There are 3 major methods for the synthesis of star polymers, each with their own advantages and disadvantages. These approaches include core-first, arm-first, and grafting-onto. Each set of synthetic approaches can be modulated for the synthesis of star polymers possessing desired properties and applications. The core-first approach relies on the use of a multifunctional initiator, which begins polymerization outward from the core. In this approach, the arm incorporation can be precisely controlled by the number of initiating sites on the initiator, which is best performed in systems with high initiator efficiencies. However, in these systems the core sizes are typically quite small and limited by the choice of multifunctional initiator. Furthermore, in radical polymerization methods star-star coupling reactions can occur, causing gelation, high dispersities, and uncontrolled properties.6 These undesireable termination events occur from the reaction of two intramolecular arm chain-ends, forming high molecular weight (MW) stars that can be observed via gel permeation chromatography (GPC). The arm-first approach relies on crosslinking of linear polymer chain-end groups with a multifunctional monomer species. In this approach, high MW stars can be synthesized using well-defined linear arms.

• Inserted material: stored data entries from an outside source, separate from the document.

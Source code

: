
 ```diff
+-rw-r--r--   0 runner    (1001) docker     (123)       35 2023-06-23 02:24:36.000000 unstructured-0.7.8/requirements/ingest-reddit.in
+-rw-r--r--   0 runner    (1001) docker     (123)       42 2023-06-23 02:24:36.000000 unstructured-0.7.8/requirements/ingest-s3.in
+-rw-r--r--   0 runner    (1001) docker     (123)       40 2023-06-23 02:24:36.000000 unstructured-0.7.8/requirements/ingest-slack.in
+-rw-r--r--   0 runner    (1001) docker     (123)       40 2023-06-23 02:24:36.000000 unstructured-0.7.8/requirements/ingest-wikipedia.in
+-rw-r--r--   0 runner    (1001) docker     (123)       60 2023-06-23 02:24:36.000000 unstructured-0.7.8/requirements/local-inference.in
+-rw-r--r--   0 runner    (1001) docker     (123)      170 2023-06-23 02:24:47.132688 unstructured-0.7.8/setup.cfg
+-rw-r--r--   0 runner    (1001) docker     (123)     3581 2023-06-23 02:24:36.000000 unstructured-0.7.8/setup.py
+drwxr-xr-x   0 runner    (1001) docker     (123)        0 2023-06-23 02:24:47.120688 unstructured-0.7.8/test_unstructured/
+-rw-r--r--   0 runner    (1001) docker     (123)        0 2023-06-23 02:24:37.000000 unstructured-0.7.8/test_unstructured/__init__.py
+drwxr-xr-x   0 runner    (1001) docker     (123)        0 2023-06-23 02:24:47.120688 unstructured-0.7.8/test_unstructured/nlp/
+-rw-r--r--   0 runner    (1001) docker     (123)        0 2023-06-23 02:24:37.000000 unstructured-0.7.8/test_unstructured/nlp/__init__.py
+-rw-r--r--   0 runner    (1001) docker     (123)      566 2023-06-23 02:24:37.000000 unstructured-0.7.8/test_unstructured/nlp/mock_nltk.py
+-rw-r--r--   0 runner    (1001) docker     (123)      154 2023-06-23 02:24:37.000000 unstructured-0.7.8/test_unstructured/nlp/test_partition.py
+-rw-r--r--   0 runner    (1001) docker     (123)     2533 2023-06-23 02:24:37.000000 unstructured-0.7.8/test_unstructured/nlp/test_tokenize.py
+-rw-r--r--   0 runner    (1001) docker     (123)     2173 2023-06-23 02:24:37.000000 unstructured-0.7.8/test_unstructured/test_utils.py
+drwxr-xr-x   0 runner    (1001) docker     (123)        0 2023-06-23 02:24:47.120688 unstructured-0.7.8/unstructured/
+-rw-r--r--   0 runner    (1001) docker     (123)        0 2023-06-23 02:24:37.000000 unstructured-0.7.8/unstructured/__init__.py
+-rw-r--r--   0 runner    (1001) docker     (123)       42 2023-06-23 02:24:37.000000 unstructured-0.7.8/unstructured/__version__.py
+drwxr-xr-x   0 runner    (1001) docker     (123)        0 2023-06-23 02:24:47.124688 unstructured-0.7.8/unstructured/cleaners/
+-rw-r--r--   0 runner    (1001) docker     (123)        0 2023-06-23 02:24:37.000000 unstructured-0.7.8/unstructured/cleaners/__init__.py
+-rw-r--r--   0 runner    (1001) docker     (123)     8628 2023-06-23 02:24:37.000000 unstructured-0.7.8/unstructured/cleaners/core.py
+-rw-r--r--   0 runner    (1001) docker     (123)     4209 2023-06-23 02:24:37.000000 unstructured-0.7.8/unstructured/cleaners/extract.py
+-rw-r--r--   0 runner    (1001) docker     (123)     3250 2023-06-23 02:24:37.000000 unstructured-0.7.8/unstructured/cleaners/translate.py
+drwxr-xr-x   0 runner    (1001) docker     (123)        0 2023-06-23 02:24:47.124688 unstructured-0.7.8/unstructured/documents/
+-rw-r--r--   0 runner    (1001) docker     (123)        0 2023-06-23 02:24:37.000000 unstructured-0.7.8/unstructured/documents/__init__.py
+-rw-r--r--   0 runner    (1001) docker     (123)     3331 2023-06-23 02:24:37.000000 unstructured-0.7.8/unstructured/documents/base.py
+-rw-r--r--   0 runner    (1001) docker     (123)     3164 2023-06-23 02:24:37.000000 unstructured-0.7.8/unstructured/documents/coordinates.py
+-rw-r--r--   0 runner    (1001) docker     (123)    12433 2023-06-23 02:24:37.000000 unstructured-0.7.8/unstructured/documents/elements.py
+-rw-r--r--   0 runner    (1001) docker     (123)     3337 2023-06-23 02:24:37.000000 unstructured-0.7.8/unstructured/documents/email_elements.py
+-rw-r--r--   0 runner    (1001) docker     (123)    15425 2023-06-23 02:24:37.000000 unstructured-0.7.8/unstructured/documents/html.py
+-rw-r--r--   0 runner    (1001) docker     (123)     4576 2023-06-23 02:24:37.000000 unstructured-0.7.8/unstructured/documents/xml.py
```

However, arm incorporation into the star can be difficult to regulate and is typically controlled by reaction stoichiometry, arm size, and reaction component compositions.7,8,9 Star-star coupling reactions can also occur, resulting in star polymers with a high dispersity and unreacted polymer arms. Moreover, incorporation of arms with high numbers of monomer repeat units can be limited due to steric effects.10 The grafting-onto approach exploits post-polymerization modification steps to combine the chain-end group of a synthesized polymer with a core and is typically achieved through well-studied “click” reactions between polymer arm and core molecules with complementary functionality.11 This method is advantageous in that it allows for complete characterization of both the arm and core molecules. Similar to the core-first approach, the core size is typically small and, as in the arm-first method, the incorporation of high MW arms can be challenging.12
Controlled radical polymerizations (CRPs) have emerged as powerful synthetic approaches for the synthesis of advanced materials with complex architectures due to robust monomer scope and reaction media compatibility to yield control over important polymerization metrics including dispersity (Đ), growth of MW, and retention of chain-end group functionality.13,14 The most widely studied CRP, atom transfer radical polymerization (ATRP), historically operates by reversible activation of a dormant alkyl halide species by a transition metal catalyst to generate a propagating carbon centered radical, which is deactivated through end-capping by the halogen to return the growing polymer to the dormant state.15,16 Control over polymerization is imparted through a higher rate of deactivation in comparison to rates of propagation and initiation, maintaining a low concentration of radicals and minimizing undesirable bimolecular termination events.17
The reversible activation mechanism orchestrated by ATRP results in retention of a functional halogen chain-end group. This functionality facilitates the synthesis of advanced materials, such as through chain-extension to form block copolymer structures or further reactivity for post-polymerization modifications.18 ATRP has been employed for the synthesis of star polymers using all 3 of classes of synthetic approaches.19,20,10,21,22 In particular, for the core-first approach a variety of different catalytic systems have shown to be effective in star synthesis using a range of monomers and multifunctional initiators.23,24,25,26 However, in some cases star-star coupling reactions have been observed, becoming more prevalent with increased number of arms and higher monomer conversion. This effect has been controlled through use of dilute systems and limiting polymerization to low monomer conversions in copper catalyzed ATRP systems.27 Recently, photoinduced ATRP catalyzed by a copper catalyst synthesized star polymers containing, 4, 6, and 21 arms from a core-first approach, reaching above 80% conversion before star-star coupling reactions were observed.28
A newly developed variant of ATRP, organocatalyzed ATRP (O-ATRP) uses a photoredox catalyst to mediate the catalytic cycle through an oxidative quenching pathway and is proposed to proceed through 4 central steps (Figure 1 A).29 First, irradiation of the ground state PC generates the excited state PC*. Next, PC* reduces an alkyl halide initiator during activation to simultaneously form an active carbon-centered radical species and 2PC•+X−. The third step is polymerization propagation of the carbon centered radical to grow the polymer chain. Finally, the last step of the cycle is deactivation, which occurs through end-capping of the active polymer chain with the halide group, returning the polymer to the dormant state and the catalyst to the ground state PC. Analogous to ATRP, control over polymerization is imparted through a fast rate of deactivation in comparison to propagation and activation.
Figure 1.

(A) Proposed catalytic cycle for core-first star synthesis using O-ATRP (left) and structure and properties of PC 1 used in this study (right). (B) Structures of multifunctional initiators used in this study containing n number of initiating sites.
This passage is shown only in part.